Intensas negociaciones durante una semana y sobre todo una llamada in extremis del líder del partido ultraderechista Vox, Santiago Abascal, a sus 12 diputados andaluces, decisivos para el ejecutivo bipartito PP-Ciudadanos del presidente Juanma Moreno, han servido para que la enmienda a la totalidad a los Presupuestos andaluces para 2019 presentada la pasada semana por los ultraderechistas se quede en un simple amago cargado de efectismo teatral insustancial con olor a burdo chantaje. Ese apelativo de «derechita cobarde» con que Abascal bautizó a PP y Ciudadanos ya tiene un nuevo miembro en Andalucía: Vox.

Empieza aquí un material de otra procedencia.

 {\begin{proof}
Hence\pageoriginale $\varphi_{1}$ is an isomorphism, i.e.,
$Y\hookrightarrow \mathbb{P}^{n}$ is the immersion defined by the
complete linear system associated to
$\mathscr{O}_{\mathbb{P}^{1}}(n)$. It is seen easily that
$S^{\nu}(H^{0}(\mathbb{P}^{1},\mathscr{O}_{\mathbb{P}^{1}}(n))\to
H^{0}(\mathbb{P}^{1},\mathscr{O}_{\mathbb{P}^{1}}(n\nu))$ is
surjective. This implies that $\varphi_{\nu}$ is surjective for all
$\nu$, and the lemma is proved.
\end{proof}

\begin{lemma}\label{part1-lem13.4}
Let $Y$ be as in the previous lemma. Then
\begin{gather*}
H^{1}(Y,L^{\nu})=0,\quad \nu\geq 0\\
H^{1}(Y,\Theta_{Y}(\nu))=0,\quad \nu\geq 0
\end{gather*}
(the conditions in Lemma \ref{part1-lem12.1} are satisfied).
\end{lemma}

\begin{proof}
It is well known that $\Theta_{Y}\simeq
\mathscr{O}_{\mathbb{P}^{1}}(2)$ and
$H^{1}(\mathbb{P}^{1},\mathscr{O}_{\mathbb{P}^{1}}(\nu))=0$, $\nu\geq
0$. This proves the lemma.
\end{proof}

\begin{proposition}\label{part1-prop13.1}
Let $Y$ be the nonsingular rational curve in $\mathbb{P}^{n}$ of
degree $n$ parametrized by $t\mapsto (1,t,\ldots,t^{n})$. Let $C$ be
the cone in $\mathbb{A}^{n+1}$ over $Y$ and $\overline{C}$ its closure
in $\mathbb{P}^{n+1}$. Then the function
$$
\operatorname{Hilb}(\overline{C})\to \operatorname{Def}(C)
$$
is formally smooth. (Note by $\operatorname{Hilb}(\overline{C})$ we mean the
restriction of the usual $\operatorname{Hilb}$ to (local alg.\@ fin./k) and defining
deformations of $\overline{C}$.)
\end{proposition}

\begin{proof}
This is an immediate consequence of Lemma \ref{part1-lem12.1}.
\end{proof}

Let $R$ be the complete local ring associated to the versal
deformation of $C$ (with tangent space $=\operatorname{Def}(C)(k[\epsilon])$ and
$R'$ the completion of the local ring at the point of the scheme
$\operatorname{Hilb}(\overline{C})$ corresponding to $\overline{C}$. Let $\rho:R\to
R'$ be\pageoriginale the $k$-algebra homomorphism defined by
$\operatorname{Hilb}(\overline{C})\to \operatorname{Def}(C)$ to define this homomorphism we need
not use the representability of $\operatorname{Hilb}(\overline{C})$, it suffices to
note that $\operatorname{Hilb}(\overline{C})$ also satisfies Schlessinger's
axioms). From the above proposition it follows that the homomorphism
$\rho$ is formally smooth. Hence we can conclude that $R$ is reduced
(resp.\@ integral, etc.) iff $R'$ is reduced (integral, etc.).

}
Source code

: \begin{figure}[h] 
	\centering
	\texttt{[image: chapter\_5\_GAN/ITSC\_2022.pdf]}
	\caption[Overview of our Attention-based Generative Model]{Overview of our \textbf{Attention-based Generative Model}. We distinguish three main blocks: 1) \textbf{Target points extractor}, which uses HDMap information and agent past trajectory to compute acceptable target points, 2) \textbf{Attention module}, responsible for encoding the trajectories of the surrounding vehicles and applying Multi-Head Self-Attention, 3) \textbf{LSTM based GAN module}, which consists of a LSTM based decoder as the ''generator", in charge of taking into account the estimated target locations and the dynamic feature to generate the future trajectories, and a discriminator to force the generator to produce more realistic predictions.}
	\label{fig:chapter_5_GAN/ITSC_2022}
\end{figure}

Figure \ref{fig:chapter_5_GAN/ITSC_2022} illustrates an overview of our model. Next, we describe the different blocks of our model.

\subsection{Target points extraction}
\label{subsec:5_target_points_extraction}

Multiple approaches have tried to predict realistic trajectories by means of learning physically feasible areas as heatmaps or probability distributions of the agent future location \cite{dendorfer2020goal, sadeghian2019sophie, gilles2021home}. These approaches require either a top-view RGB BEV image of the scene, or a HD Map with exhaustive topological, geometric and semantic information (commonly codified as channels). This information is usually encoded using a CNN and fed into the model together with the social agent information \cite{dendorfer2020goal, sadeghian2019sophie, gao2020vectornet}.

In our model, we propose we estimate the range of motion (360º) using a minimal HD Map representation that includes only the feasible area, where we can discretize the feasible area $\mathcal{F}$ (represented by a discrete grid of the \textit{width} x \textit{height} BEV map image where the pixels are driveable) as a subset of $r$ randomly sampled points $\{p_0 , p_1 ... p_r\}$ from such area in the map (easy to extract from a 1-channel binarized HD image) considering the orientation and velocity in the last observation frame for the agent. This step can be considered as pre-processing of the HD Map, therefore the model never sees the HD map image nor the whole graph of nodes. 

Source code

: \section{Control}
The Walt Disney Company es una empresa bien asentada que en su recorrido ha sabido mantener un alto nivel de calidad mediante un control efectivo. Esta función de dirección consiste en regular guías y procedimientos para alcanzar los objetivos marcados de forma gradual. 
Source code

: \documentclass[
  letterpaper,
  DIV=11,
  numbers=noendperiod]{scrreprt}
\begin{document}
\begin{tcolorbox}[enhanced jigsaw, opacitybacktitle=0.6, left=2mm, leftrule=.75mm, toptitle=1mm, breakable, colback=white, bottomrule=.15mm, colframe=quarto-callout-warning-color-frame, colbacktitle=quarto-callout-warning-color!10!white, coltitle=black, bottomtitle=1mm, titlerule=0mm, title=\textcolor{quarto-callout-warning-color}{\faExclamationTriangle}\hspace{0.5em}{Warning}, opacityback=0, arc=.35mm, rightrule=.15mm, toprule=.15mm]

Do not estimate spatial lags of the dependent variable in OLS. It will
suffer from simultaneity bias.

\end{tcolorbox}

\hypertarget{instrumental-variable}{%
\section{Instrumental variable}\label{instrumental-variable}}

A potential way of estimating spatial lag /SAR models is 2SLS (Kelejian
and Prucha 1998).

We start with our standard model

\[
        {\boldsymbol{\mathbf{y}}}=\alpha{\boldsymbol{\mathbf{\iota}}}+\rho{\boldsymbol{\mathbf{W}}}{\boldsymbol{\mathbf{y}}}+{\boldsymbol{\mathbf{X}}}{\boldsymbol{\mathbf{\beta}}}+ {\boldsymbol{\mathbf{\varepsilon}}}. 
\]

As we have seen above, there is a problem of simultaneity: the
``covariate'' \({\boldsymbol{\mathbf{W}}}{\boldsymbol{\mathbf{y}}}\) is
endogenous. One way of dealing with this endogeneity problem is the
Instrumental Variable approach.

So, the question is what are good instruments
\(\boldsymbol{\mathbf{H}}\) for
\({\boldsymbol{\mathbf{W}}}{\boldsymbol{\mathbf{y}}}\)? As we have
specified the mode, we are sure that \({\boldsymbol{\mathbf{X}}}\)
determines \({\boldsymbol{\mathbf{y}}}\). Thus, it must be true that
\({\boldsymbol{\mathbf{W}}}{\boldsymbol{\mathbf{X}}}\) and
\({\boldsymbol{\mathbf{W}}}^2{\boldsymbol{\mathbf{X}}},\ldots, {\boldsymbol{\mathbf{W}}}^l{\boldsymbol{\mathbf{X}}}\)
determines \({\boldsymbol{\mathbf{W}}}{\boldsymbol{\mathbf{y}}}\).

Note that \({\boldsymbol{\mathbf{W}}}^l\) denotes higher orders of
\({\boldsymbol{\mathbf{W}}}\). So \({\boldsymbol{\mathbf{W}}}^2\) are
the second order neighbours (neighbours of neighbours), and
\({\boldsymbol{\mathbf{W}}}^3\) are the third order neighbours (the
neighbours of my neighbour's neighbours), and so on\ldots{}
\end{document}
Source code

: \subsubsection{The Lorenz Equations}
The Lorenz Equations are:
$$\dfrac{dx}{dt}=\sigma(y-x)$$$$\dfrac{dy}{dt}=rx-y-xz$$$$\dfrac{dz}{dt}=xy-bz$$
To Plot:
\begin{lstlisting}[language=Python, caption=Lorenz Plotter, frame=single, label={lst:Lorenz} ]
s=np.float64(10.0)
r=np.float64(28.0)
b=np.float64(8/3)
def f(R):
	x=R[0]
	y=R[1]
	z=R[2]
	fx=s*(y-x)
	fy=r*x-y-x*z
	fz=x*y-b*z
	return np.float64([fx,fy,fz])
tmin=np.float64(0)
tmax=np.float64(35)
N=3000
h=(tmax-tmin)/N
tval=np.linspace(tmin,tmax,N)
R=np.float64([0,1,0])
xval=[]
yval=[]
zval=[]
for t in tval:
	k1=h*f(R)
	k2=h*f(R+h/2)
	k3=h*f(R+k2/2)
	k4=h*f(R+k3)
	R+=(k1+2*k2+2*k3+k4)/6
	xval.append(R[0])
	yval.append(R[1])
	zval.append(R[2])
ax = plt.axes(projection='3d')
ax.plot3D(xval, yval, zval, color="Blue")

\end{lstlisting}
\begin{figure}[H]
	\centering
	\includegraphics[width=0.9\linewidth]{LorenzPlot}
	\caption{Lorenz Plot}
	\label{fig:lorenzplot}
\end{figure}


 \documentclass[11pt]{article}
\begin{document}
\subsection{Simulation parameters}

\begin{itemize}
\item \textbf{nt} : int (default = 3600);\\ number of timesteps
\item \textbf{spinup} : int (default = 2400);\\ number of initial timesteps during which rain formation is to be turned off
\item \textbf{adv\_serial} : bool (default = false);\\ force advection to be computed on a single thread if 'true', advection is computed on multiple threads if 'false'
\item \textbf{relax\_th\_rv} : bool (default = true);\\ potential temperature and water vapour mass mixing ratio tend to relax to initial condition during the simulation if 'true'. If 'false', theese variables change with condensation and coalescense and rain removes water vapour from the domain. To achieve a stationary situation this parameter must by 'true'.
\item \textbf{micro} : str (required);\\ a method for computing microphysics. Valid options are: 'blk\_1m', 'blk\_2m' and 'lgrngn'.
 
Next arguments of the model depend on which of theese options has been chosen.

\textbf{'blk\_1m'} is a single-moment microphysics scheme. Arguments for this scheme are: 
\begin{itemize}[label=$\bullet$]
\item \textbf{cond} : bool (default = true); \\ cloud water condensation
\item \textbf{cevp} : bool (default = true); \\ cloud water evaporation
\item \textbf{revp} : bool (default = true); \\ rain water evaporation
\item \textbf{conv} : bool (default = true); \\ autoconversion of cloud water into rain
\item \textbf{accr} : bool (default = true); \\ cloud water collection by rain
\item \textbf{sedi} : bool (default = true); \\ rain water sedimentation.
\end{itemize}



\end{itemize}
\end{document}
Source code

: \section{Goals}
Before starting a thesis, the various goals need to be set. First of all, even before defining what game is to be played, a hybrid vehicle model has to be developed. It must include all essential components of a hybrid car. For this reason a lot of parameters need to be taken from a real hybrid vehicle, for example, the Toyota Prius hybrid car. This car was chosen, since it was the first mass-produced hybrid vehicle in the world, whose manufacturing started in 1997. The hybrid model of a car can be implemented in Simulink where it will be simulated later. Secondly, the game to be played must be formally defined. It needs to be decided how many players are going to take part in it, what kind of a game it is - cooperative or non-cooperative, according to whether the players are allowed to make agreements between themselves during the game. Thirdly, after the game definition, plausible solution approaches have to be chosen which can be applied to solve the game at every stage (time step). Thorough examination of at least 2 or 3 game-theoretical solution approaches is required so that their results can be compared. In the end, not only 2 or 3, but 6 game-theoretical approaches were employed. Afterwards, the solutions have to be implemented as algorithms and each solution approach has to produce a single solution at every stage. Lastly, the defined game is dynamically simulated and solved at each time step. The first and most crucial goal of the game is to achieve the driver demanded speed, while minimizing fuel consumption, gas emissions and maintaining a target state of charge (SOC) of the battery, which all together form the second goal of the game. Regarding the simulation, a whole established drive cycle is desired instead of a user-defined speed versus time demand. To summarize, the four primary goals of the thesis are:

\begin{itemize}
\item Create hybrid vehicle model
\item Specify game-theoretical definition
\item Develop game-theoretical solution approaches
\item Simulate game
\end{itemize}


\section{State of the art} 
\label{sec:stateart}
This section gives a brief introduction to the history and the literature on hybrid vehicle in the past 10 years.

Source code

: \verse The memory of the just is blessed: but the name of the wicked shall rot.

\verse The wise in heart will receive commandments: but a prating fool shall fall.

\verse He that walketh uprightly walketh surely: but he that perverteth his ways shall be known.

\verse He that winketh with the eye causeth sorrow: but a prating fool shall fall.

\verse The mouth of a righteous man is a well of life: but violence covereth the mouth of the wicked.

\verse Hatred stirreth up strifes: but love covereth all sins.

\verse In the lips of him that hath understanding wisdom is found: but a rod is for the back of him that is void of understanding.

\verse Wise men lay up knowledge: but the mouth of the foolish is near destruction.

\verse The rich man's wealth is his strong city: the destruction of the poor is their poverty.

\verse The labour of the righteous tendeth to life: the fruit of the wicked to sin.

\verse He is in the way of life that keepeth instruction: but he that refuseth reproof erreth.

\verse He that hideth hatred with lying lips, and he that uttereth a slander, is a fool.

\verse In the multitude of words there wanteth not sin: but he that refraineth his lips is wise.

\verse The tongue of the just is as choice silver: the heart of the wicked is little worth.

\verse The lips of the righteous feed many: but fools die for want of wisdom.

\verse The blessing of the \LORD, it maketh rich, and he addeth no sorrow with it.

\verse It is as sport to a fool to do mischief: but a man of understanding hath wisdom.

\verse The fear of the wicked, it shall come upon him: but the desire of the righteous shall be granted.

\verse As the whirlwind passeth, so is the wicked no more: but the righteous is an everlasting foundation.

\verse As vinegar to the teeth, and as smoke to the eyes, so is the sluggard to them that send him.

«La rigidez del reglamento nos obligaba. Vamos a retirar la enmienda a la totalidad», anunció el portavoz de Vox a última hora del debate de las enmiendas a los Presupuestos de 2019

Pocos han dado verosimilitud al órdago de Vox, ya que habría situado a los ultraderechistas junto a PSOE y Adelante Andalucía para forzar al ejecutivo bipartito andaluz a prorrogar los ya prorrogados de 2018 por el Gobierno socialista de Susana Díaz.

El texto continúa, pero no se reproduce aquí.